An equipment company has given its intelligent robot a new task in a new workplace. The artificial intelligence sortation unit will recover six separate materials at a facility in the U.K.
Eugene, Ore.-based Bulk Handling Systems (BHS) sold a Max-AI AQC (autonomous quality control) robot to U.K.-based industrial and commercial waste company Green Recycling.
Max-AI units deployed in U.S. MRFs have worked in a quality control capacity, removing contaminants from the PET stream. But the Green Recycling robot will target OCC, ONP, magazines/pamphlets, HDPE natural, PET bottles and small pieces of wood. It will increase recovery rates without adding manual sorting staff, according to a BHS press release.
The Max-AI is one of the newest generation of artificially intelligent robots that visually recognize a wide variety of items on a belt, similar to how a human sorter would. The systems also learn and improve their accuracy over time. The Max-AI robot uses suction to lift up to 65 items a minute off the belt.

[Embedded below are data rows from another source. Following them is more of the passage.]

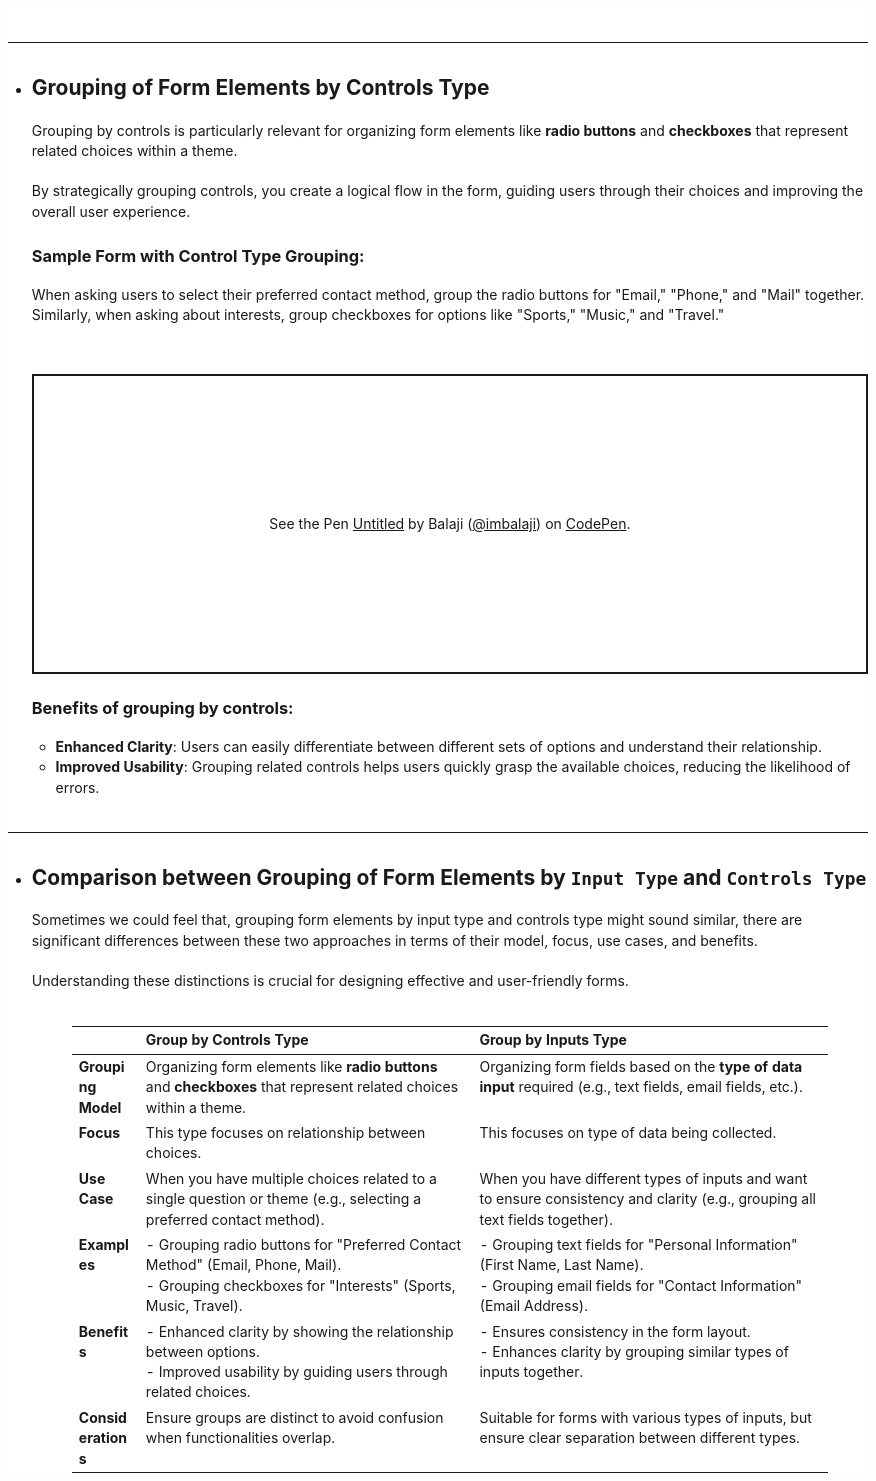 <br>

---

- ## Grouping of Form Elements by Controls Type

  Grouping by controls is particularly relevant for organizing form elements like **radio buttons** and **checkboxes** that represent related choices within a theme.  
  <br>
  By strategically grouping controls, you create a logical flow in the form, guiding users through their choices and improving the overall user experience.

  ### Sample Form with Control Type Grouping:

    When asking users to select their preferred contact method, group the radio buttons for "Email," "Phone," and "Mail" together. Similarly, when asking about interests, group checkboxes for options like "Sports," "Music," and "Travel."

    <br>

    <p class="codepen" data-height="600" data-slug-hash="ExzQOJx" data-pen-title="Untitled" data-user="imbalaji" style="height: 300px; box-sizing: border-box; display: flex; align-items: center; justify-content: center; border: 2px solid; margin: 1em 0; padding: 1em;">
    <span>See the Pen <a href="https://codepen.io/imbalaji/pen/ExzQOJx">
    Untitled</a> by Balaji (<a href="https://codepen.io/imbalaji">@imbalaji</a>)
    on <a href="https://codepen.io">CodePen</a>.</span>
    </p>
    <script async src="https://cpwebassets.codepen.io/assets/embed/ei.js"></script>

  ### Benefits of grouping by controls:
   - **Enhanced Clarity**: Users can easily differentiate between different sets of options and understand their relationship.
   - **Improved Usability**: Grouping related controls helps users quickly grasp the available choices, reducing the likelihood of errors.

    <br>

---

- ## Comparison between Grouping of Form Elements by `Input Type` and `Controls Type`
  Sometimes we could feel that, grouping form elements by input type and controls type might sound similar, there are significant differences between these two approaches in terms of their model, focus, use cases, and benefits.  
  <br>
  Understanding these distinctions is crucial for designing effective and user-friendly forms.  
  <br>
  <figure>

  |                     | **Group by Controls Type**                            | **Group by Inputs Type**                                |
  |---------------------------------|-----------------------------------------------------|-------------------------------------------------------|
  | **Grouping Model**                  | Organizing form elements like **radio buttons** and **checkboxes** that represent related choices within a theme. | Organizing form fields based on the **type of data input** required (e.g., text fields, email fields, etc.). |
  | **Focus**                       | This type focuses on relationship between choices.                       | This focuses on type of data being collected.                         |
  | **Use Case**                    | When you have multiple choices related to a single question or theme (e.g., selecting a preferred contact method). | When you have different types of inputs and want to ensure consistency and clarity (e.g., grouping all text fields together). |
  | **Examples**                    | - Grouping radio buttons for "Preferred Contact Method" (Email, Phone, Mail).<br> - Grouping checkboxes for "Interests" (Sports, Music, Travel). | - Grouping text fields for "Personal Information" (First Name, Last Name).<br> - Grouping email fields for "Contact Information" (Email Address). |
  | **Benefits**                    | - Enhanced clarity by showing the relationship between options.<br> - Improved usability by guiding users through related choices. | - Ensures consistency in the form layout.<br> - Enhances clarity by grouping similar types of inputs together. |
  | **Considerations**              | Ensure groups are distinct to avoid confusion when functionalities overlap. | Suitable for forms with various types of inputs, but ensure clear separation between different types. |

At the Green Recycling MRF in Maldon, England, the Max-AI unit will be stationed near the end of the line, after equipment used to open bags, collect films and segregate items using screening and air separation technologies. Of the six fractions it will target, it will be programmed to prioritize OCC and other fibers over plastics and wood, said Jamie Smith, general manager at Green Recycling. Smith told Resource Recycling the robot will recover materials just before they head to refuse-derived fuel disposal.
Noting that it’s difficult to find reliable manual sorters, Smith said his company likes that the robot can help provide reliability and efficiency while shifting staff away from “undesirable dirty jobs” and into more technical jobs. In addition to operational benefits, the Max-AI will be the first recycling robot with artificial intelligence in the U.K., giving Green Recycling a unique selling point, Smith said.
Green Recycling calculates a three-year investment return period. Smith said that estimate is based on the robot replacing two sorters working seven-hour shifts and on the facility running longer shifts with minimal human input. The robot is scheduled to begin operating during the first quarter of 2018.
Deployments of robotic sortation technologies accelerated in 2017. Unveiled earlier this year, Max-AI units are now operating in three U.S. facilities: GreenWaste Recovery’s mixed-waste MRF in San Jose, Calif.; Athens Services mixed-waste MRF in Sun Valley, Calif.; and Penn Waste’s single-stream MRF in York, Pa. Denver-based AMP Robotics makes a different robotic sorting system using artificial intelligence to recognize materials.Targeting cartons, AMP robots are operating at the Alpine Waste and Recycling single-stream MRF in Denver and Dem-Con’s single-stream MRF in Shakopee, Minn. Finland-based ZenRobotics has a system in operation at Recon Services’ C&D facility in Austin, Texas.